Dysfonctionnement de la plateforme et offre hors délai [offre hors délai]. - 30 septembre 2021.
Réponse électronique déposée hors délai et lien hypertexte défectueux alors qu’un autre lien est fonctionnel dans le règlement de la consultation. - 15 juin 2022.
Jurisprudence
CE, 13 novembre 2025, n° 506640, APHP (Dématérialisation, offres reçues hors délai et taille maximale des fichiers. Un soumissionnaire peut-il être écarté pour tardiveté lorsqu'il a accompli en temps utile les diligences normales mais s'est heurté à une limitation technique non communiquée de la plateforme de dématérialisation (taille maximale des fichiers)) ?
TA Nantes, 4 septembre 2025, n° 2513762 (Conditions du recours pour bug informatique et reprise de procédure de concession. Les dysfonctionnements de plateforme dématérialisée ne peuvent être imputés au candidat ayant accompli les diligences normales y compris dans les concessions. Société ayant accompli toutes les diligences normales dont la connexion anticipée, le pré-positionnement des fichiers, l'équipement informatique fonctionnel capable de traiter le volume de données dans les délais impartis).
TA Paris, 21 juillet 2025, n° 2518155, Société Foch Partners (Contrat de concession de travaux. Fichiers corrompus. Un acheteur peut légitimement rejeter une offre incomplète en raison d'un fichier corrompu, dès lors que le soumissionnaire ne démontre pas de façon probante que cette corruption résulte d'un dysfonctionnement de la plateforme de dématérialisation. La charge de la preuve du bon fonctionnement du fichier au moment de son dépôt incombe au candidat évincé).
TA Orléans, 9 août 2022, n° 2202408 (Précisions sur les délais de remise des offres dans les marchés publics et les conditions de rejet des offres dématérialisées hors délai. Le tribunal administratif rappelle la marge d'appréciation de l'acheteur public pour fixer les délais en fonction de la complexité du marché. Le juge pose également les critères permettant d'écarter une offre électronique tardive, à savoir l'absence de diligences normales du candidat et l'absence de dysfonctionnement de la plateforme dématérialisée).
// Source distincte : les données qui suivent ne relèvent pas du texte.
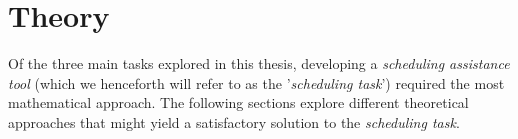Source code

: \section{Theory}\label{sec:theory}
Of the three main tasks explored in this thesis, developing a \emph{scheduling assistance tool} (which we henceforth will refer to as the '\emph{scheduling task}') required the most mathematical approach. 
The following sections explore different theoretical approaches that might yield a satisfactory solution to the \emph{scheduling task}.





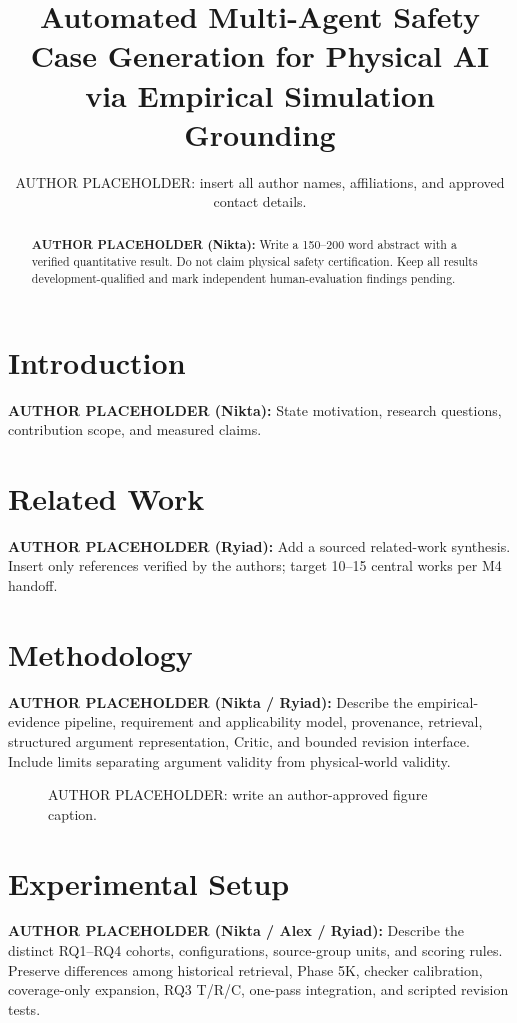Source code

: \documentclass{article}
\title{Automated Multi-Agent Safety Case Generation for Physical AI via Empirical Simulation Grounding}
\author{AUTHOR PLACEHOLDER: insert all author names, affiliations, and approved contact details.}
\begin{document}
\maketitle

\begin{abstract}
\textbf{AUTHOR PLACEHOLDER (Nikta):} Write a 150--200 word abstract with a verified quantitative result. Do not claim physical safety certification. Keep all results development-qualified and mark independent human-evaluation findings pending.
\end{abstract}

\section{Introduction}
\textbf{AUTHOR PLACEHOLDER (Nikta):} State motivation, research questions, contribution scope, and measured claims.

\section{Related Work}
\textbf{AUTHOR PLACEHOLDER (Ryiad):} Add a sourced related-work synthesis. Insert only references verified by the authors; target 10--15 central works per M4 handoff.

\section{Methodology}
\textbf{AUTHOR PLACEHOLDER (Nikta / Ryiad):} Describe the empirical-evidence pipeline, requirement and applicability model, provenance, retrieval, structured argument representation, Critic, and bounded revision interface. Include limits separating argument validity from physical-world validity.

\begin{figure}[t]
\centering
{}
\caption{AUTHOR PLACEHOLDER: write an author-approved figure caption.}
\label{fig:workflow}
\end{figure}

\section{Experimental Setup}
\textbf{AUTHOR PLACEHOLDER (Nikta / Alex / Ryiad):} Describe the distinct RQ1--RQ4 cohorts, configurations, source-group units, and scoring rules. Preserve differences among historical retrieval, Phase 5K, checker calibration, coverage-only expansion, RQ3 T/R/C, one-pass integration, and scripted revision tests.
\end{document}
CE, n° 449250, 23 septembre 2021, RATP, Mentionné dans les tables du recueil Lebon (Le Conseil d’État modère la règle posée par l'article R2151-5 du code de la commande publique selon laquelle les offres reçues hors délai sont éliminées. Si le problème technique n'est imputable ni au dysfonctionnement de l'équipement informatique du candidat, ni à une faute ou une négligence de sa part dans le téléchargement des documents constituant son offre il appartient à l'acheteur public d'établir le bon fonctionnement de sa plateforme de dépôt. "Si l'article R2151-5 du code de la commande publique prévoit que les offres reçues hors délai sont éliminées, l'acheteur public ne saurait toutefois rejeter une offre remise par voie électronique comme tardive lorsque le soumissionnaire, qui n'a pu déposer celle-ci dans le délai sur le réseau informatique mentionné à l'article R2132-9 du même code, établit, d'une part, qu'il a accompli en temps utile les diligences normales attendues d'un candidat pour le téléchargement de son offre et, d'autre part, que le fonctionnement de son équipement informatique était normal").
CE, 17 octobre 2016, n° 400791, Ministre de la Défense, Mentionné aux tables du recueil Lebon (L’offre d’un candidat ne peut être déclarée irrégulière s’il a respecté la procédure prévue pour le dépôt sur une plateforme de dématérialisation même si le pouvoir adjudicateur ne peut vérifier la signature électronique requise des pièces).